As 12 histórias que compõem o livro tem como pano de fundo a fictícia Buriti Pequeno, cidade no interior de Goiás. Além da cidade, as narrativas compartilham entre si personagens e situações familiares, lembrando um pouco o Vasto mundo de Maria Valéria Rezende. O envelhecimento do tocador de sinos da paróquia, a destruição acarretada com a monocultura da soja, uma escapada do trabalho para namorar em uma gruta isolada, a tensão entre o morador do interior e jovens endinheirados da cidade, enchentes e caprichos da mulher do prefeito são alguns dos enredos das histórias, que percorrem uma gama variada de personagens e situações em torno de Buriti Pequeno.
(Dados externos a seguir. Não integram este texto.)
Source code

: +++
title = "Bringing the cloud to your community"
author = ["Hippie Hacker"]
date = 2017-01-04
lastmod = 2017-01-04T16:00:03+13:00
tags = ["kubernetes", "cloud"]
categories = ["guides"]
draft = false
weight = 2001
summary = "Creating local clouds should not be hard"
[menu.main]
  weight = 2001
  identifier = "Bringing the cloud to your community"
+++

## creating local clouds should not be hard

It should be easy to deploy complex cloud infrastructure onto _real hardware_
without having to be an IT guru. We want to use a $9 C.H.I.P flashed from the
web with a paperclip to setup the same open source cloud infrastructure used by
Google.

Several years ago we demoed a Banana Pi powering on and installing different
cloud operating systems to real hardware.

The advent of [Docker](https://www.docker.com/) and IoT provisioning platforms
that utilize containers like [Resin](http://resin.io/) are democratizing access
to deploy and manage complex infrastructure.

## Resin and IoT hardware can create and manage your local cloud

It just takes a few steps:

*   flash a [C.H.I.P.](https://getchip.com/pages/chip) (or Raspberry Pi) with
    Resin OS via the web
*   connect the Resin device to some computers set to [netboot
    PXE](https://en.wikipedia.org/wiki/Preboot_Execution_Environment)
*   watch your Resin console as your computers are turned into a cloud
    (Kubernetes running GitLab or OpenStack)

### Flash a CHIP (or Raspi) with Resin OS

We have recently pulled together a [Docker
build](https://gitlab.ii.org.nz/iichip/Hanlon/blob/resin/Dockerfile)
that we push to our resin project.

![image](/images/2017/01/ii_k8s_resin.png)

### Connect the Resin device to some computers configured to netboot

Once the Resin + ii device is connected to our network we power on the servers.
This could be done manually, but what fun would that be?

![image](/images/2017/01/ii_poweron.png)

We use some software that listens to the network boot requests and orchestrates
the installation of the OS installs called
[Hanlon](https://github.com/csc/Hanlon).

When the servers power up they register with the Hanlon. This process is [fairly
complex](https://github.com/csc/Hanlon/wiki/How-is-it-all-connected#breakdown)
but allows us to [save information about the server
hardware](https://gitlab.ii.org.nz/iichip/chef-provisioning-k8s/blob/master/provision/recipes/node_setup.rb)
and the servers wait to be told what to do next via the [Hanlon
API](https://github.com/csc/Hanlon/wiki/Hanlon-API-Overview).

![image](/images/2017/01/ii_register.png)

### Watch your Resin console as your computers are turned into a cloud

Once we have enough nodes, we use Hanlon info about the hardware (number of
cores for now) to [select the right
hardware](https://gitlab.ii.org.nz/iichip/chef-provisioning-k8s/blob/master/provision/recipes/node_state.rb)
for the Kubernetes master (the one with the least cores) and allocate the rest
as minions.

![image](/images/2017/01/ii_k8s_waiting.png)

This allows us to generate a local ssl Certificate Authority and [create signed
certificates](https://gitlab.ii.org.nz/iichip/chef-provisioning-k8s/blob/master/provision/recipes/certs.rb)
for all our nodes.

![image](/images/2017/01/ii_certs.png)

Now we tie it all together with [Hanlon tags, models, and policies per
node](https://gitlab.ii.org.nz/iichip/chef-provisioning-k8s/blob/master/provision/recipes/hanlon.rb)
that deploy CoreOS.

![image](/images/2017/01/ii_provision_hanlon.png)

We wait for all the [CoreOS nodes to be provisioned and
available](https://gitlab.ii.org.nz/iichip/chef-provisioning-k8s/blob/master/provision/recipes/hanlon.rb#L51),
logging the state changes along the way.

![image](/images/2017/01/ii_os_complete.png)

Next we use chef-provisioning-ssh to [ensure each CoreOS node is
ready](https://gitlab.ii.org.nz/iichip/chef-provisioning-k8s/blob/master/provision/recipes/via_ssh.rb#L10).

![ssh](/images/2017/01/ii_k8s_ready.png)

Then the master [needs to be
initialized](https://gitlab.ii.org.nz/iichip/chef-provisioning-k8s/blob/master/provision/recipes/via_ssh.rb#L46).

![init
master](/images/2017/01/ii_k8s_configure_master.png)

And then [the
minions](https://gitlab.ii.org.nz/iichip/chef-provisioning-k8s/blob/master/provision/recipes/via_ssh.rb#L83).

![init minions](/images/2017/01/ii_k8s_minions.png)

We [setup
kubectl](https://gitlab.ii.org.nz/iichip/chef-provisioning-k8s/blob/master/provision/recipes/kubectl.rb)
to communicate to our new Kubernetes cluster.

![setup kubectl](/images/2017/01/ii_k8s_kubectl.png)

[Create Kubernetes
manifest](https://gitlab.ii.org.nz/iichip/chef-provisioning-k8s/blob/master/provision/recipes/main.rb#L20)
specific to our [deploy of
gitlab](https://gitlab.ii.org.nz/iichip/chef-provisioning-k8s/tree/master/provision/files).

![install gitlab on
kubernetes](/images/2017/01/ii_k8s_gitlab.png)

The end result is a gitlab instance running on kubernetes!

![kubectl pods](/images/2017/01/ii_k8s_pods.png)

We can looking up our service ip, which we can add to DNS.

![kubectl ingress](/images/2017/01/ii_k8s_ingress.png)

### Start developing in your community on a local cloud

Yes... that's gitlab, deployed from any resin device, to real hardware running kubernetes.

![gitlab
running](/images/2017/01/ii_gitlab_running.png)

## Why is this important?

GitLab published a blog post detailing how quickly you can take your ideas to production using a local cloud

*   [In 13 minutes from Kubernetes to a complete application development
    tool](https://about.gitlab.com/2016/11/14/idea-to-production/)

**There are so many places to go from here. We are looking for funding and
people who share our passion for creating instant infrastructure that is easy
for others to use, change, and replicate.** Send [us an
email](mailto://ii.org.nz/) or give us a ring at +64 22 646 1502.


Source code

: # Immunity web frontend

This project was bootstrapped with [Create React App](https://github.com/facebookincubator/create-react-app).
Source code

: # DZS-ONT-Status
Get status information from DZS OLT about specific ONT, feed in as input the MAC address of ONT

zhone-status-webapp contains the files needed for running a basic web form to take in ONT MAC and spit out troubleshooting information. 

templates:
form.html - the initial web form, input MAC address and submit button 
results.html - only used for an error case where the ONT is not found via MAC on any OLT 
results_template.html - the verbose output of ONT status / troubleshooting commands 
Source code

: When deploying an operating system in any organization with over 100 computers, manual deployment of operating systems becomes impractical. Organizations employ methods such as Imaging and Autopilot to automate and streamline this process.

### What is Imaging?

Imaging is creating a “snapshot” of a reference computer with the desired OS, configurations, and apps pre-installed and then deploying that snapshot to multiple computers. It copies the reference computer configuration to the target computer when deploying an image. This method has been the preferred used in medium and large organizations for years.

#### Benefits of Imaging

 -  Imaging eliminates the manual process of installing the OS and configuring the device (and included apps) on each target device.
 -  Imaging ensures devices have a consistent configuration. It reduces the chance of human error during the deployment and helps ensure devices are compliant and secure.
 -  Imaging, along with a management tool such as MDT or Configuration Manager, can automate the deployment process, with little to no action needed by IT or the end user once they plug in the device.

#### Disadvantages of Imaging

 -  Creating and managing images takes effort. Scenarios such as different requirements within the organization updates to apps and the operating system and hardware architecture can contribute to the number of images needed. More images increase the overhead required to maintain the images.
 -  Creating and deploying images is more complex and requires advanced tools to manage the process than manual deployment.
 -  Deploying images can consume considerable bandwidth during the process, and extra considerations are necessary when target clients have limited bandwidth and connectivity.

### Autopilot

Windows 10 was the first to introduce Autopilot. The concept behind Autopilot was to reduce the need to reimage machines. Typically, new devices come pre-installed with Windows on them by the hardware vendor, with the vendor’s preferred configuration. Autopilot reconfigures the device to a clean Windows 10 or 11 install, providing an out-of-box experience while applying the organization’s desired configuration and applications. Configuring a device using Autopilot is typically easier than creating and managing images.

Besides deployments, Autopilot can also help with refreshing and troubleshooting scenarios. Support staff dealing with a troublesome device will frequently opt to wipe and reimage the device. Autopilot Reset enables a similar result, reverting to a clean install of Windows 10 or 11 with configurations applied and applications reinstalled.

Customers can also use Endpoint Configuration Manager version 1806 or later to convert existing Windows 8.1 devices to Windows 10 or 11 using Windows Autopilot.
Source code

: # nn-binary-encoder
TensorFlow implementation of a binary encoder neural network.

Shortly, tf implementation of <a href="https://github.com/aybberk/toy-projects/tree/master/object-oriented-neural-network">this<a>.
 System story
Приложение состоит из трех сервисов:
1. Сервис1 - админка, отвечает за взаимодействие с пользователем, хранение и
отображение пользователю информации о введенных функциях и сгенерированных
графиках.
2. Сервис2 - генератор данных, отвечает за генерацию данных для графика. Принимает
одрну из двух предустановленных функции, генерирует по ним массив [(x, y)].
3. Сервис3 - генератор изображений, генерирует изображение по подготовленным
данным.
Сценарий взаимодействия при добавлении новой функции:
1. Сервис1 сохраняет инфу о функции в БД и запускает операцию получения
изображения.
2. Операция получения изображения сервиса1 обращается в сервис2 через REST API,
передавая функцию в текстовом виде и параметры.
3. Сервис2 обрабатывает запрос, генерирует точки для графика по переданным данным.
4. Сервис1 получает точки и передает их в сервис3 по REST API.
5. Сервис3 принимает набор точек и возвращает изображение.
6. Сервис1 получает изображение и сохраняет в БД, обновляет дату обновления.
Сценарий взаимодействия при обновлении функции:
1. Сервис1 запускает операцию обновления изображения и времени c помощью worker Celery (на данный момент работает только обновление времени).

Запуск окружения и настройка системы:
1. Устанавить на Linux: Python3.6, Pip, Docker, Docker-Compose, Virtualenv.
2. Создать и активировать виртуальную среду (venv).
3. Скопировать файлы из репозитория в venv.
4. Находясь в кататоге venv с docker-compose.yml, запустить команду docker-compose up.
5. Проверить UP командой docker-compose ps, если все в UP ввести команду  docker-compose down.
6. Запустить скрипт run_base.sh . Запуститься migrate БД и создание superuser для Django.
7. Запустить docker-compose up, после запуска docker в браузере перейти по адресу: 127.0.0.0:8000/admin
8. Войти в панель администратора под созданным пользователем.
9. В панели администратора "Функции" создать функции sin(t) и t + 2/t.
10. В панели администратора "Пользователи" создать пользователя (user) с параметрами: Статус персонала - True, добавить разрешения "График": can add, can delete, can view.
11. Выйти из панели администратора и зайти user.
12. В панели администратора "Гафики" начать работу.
O segundo romance da ganhadora do prêmio Nobel de Literatura, a norte-americana Toni Morrison, centra-se na história de duas amigas, Nel Wright e Sula Peace, e sua relação com a cidade na qual vivem, uma pequena comunidade negra no centro-oeste estadunidense. Amigas de infância, as personagens funcionam como pares antitéticos: Nel vem de uma família estruturada, regrada e conformada às regras sociais; Sula vive em uma pensão com a mãe e a avó, dona da pensão, e cresceu naquele ambiente caótico e desregrado. Depois da adolescência, Sula vai embora da cidade, e, quando retorna 10 anos depois, depara com um ambiente que lhe é hostil e desconfiado. A antiga amiga seguiu os bons preceitos familiares, está casada e com filhos, enquanto Sula não constituiu família e escandaliza a sociedade com seu forte senso de liberdade. Seu retorno, então, marca uma virada na comunidade, que precisa lidar com aquela mulher encarada como uma bruxa diabólica e destrutiva.